If it wasn’t for multiple flight delays beyond its control, IRVINE01 would have been in orbit last year, taking images of nearby stars and planets while communicating information back to Earth.
It was packed onto a loading vehicle operated by Irvine-based Tyvak Nano-Satellite Systems Inc. in June and shipped to New Zealand, where it will hitch a ride later this year—barring any further setbacks—on the first commercial launch of Huntington Beach-based Rocket Lab USA.
“Each of these kids are hungry for so much more. It’s a great program that really pushes them to the limit,” said Jain, an engineer by trade and one of eight teachers providing guidance and real-world mentorship to students, who defend their projects to engineers at NASA, JPL and Northrop Grumman.
NASA Specs
The satellites they build from off-the-shelf products must pass rigorous testing, including “shake and bake” vibrations and thermal capacity.
Each of the six high schools in the program has its own mission:
• Beckman High School: avionics
• Woodbridge High School: communications
• Northwood High School: power
• Irvine High School: propulsion
• University High School: primary scientific instruments
• Portola High School: biotech
The Irvine CubeSat Program is funded by the Irvine Public Schools Foundation and sponsorships and donations from the likes of Microsemi Corp., Five Point Holdings LLC, Google, NASA and Ingersoll-Rand PLC.
Jain worked at the U.S. Department of Defense in Maryland, and at Rockwell International, splitting time between its Seal Beach and Downey locations.

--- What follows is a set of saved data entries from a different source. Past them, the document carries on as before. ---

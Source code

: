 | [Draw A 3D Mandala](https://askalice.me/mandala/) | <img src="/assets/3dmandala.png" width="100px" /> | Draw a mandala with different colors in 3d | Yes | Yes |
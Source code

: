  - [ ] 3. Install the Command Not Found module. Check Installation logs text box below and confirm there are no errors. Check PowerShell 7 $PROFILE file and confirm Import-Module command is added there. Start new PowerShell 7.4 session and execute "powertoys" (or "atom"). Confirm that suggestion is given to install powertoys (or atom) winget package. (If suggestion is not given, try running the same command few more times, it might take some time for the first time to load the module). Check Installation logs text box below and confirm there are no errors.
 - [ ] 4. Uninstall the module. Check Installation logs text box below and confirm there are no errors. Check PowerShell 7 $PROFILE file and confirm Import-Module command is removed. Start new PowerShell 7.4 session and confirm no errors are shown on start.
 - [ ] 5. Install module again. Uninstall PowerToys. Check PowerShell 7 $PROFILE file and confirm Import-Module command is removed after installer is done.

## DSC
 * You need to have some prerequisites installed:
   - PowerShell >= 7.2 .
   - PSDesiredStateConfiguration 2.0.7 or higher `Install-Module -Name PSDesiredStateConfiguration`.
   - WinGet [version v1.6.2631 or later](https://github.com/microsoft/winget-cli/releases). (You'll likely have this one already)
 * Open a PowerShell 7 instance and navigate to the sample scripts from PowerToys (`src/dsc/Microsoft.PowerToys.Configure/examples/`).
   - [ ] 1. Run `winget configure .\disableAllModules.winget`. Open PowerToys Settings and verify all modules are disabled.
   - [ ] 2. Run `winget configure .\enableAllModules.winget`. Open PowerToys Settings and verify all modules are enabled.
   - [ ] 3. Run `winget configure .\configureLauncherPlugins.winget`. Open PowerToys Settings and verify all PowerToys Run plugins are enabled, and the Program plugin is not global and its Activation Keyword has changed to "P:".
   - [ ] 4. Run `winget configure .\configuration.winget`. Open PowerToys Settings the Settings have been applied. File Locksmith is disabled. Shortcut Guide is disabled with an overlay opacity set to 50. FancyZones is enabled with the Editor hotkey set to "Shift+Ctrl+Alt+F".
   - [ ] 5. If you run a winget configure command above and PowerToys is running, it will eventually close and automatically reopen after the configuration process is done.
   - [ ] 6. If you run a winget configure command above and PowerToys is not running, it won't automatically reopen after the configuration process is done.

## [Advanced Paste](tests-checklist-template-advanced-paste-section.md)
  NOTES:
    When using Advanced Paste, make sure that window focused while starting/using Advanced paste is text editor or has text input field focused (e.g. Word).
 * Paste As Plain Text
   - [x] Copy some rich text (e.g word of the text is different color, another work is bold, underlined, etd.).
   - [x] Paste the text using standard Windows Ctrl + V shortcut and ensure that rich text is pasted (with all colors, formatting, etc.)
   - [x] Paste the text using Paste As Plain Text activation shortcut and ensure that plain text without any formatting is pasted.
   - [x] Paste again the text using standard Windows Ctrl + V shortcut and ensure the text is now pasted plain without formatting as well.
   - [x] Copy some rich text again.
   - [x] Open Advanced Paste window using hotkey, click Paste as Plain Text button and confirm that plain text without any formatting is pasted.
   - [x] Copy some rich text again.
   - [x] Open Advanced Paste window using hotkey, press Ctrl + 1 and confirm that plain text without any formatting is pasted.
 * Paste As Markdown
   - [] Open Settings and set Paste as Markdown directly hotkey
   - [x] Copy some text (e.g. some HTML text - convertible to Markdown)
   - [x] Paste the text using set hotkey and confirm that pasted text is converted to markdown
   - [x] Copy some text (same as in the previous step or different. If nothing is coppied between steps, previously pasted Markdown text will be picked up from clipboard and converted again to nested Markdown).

“It was fun to think about doing something that brings me back to my original interest and roots,” said the former aerospace engineer.
Long View
One of the program’s underlying goals is to build a qualified workforce in science, technology, engineering and math, or STEM, with an emphasis on creating opportunities for underrepresented groups, including women and minorities.
“Both of our IRVINE01 and IRVINE02 programs are comprised of 50% females, which is pretty huge for a STEM program,” Jain said.
Bawa, who plans to focus on STEM curriculum in college and eventually attend medical school, has been working on propulsion applications for IRVINE02 for months, completing frame machining and wiring, which are scheduled for a December delivery to Northwood High School for the power features.
IRVINE02, designed to teach optical communications by transferring data at a faster rate than radio from orbit to Irvine, is one of 34 small U.S. satellites selected to participate in NASA’s CubeSat Launch Initiative and fly on its 2018 mission.
Bawa and her team have had some big setbacks.
The program held an event June 22 at Portola High School to watch the live takeoff of Rocket Lab’s “It’s Business Time” and to celebrate the final milestone of assembling, testing and launching a nanosatellite into space. The launch was pushed to November after the company identified a motor controller issue on the vehicle.
“It was a little disheartening,” Bawa said. “We’re all about making sure it’s perfect. We don’t want any inaccuracies. You get up and move on.”